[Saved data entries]
=== Begin Enclosure ===
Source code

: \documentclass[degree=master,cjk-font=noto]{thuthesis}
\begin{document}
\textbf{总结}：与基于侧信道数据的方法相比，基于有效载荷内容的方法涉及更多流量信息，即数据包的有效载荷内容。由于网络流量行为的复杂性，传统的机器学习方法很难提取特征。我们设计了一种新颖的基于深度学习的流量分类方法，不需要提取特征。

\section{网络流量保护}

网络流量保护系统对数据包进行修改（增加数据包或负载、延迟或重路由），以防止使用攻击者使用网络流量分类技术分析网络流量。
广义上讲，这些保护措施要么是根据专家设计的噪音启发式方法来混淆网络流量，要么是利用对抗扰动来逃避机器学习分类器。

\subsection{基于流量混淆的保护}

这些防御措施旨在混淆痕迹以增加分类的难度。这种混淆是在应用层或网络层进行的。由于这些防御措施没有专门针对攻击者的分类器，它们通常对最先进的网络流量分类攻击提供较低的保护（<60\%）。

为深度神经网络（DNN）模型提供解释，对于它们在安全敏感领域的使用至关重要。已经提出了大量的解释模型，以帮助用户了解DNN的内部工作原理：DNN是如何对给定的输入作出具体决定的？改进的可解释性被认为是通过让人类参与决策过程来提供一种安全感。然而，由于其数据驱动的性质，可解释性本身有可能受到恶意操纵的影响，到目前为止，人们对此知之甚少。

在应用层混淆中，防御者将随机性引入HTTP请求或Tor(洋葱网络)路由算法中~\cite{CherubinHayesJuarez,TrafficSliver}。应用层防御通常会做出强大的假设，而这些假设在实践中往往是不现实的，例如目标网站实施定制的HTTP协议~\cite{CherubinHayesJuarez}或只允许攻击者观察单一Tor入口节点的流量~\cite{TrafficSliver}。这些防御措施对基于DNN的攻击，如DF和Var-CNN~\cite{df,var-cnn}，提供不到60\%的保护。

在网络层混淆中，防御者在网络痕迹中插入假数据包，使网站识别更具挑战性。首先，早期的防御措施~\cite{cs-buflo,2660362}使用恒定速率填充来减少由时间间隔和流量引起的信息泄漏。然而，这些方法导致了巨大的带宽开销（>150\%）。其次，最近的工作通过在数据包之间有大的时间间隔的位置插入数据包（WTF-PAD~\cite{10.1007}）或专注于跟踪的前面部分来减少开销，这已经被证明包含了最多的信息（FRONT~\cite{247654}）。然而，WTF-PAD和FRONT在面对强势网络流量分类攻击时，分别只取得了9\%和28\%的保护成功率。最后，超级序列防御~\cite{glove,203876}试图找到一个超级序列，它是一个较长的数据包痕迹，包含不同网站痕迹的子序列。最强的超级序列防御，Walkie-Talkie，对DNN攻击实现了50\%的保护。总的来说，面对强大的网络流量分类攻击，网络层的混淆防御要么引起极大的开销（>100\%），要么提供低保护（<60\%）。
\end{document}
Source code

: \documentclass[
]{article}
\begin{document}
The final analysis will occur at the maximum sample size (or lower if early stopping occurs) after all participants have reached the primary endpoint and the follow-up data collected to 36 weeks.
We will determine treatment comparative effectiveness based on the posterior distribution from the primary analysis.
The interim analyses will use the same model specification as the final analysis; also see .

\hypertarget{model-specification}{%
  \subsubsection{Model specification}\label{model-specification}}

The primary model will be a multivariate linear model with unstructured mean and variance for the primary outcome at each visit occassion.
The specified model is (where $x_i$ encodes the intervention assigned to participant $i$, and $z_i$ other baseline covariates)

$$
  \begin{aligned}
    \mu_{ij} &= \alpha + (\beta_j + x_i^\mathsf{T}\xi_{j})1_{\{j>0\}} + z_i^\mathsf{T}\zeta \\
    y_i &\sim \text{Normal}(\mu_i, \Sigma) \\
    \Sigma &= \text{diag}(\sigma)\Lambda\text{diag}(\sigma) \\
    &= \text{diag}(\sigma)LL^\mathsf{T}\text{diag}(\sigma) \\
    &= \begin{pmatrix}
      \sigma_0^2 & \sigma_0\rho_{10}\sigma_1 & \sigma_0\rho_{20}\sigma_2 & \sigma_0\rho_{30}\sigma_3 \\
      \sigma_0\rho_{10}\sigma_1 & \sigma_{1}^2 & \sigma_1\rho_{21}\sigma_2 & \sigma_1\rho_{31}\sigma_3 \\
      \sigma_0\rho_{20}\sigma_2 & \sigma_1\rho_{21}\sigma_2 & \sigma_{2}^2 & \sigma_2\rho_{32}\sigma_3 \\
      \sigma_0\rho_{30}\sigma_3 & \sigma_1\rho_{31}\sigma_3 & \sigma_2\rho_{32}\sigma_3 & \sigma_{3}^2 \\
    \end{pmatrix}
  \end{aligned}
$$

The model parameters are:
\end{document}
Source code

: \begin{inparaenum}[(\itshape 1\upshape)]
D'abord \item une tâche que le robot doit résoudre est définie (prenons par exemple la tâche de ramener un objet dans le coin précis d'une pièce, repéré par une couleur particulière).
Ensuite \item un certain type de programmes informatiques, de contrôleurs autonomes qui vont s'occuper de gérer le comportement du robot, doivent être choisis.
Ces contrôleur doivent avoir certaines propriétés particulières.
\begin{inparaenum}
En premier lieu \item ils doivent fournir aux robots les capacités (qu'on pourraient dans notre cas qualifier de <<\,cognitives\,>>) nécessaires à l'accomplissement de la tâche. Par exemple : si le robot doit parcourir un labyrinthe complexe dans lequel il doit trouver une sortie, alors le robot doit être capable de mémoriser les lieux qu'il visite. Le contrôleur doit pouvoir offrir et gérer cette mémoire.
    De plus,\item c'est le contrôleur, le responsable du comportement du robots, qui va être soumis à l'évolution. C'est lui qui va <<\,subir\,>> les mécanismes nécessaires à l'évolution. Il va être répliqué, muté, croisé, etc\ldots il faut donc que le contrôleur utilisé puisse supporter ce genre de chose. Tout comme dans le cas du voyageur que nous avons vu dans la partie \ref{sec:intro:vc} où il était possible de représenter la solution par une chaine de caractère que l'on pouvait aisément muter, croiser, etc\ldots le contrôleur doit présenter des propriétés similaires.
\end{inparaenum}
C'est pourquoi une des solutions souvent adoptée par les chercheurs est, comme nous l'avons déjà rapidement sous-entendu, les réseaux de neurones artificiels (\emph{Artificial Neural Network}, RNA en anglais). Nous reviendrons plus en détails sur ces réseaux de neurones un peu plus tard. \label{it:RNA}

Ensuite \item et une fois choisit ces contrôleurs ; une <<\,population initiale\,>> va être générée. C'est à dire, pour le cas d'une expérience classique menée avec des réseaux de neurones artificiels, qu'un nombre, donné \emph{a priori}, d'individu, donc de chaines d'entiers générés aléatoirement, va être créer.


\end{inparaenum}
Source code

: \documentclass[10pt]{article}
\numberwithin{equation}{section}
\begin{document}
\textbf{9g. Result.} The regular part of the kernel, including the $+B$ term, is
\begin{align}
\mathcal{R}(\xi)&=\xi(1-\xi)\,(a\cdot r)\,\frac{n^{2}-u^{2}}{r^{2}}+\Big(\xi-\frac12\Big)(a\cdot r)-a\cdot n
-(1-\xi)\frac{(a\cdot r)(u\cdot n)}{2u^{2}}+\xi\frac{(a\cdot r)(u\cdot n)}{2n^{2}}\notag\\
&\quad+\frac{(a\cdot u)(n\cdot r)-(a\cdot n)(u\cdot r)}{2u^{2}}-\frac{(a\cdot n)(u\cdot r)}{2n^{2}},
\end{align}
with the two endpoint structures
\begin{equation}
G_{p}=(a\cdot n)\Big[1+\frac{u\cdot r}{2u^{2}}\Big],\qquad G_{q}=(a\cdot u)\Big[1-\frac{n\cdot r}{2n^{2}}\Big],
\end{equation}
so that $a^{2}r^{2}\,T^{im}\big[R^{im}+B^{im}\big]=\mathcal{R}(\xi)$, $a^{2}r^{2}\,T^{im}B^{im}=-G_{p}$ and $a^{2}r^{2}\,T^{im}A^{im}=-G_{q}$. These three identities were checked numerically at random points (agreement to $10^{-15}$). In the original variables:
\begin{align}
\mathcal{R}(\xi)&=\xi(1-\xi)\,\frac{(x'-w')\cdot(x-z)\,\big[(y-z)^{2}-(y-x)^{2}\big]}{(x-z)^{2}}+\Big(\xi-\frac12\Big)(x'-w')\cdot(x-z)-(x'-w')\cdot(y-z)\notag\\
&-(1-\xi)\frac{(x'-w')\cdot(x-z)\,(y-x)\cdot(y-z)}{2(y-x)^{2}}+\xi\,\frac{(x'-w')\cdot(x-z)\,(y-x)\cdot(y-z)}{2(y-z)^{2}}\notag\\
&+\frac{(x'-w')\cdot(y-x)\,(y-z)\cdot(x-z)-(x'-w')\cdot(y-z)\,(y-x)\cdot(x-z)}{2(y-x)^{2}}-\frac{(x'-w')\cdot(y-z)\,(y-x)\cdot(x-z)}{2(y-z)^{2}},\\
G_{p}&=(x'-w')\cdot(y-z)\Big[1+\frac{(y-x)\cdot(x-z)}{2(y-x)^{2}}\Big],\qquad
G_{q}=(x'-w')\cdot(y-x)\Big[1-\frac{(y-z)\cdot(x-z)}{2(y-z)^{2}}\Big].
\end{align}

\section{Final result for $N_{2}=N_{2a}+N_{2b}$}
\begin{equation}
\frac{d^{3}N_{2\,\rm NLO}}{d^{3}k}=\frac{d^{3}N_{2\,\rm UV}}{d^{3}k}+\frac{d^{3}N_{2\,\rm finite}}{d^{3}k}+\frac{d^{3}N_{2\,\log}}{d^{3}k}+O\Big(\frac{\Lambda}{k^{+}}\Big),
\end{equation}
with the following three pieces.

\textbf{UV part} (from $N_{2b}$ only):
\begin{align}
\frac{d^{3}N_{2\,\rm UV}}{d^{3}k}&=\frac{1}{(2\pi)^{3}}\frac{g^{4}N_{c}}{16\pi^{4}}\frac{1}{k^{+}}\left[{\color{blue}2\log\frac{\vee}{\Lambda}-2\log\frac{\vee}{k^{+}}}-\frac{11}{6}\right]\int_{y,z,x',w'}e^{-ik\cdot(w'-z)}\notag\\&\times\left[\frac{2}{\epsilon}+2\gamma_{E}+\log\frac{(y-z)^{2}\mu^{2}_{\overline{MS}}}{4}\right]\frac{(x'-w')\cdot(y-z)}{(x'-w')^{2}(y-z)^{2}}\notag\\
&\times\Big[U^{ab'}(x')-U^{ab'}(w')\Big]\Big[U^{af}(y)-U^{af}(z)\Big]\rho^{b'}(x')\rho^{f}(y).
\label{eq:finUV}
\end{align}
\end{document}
=== End Enclosure ===
[DIRECTIONS] Reproduce every line in the data that has the word "inparaenum" in it.

[ANSWER TO THIS PROBLEM]
: \begin{inparaenum}[(\itshape 1\upshape)]
\begin{inparaenum}
\end{inparaenum}
\end{inparaenum}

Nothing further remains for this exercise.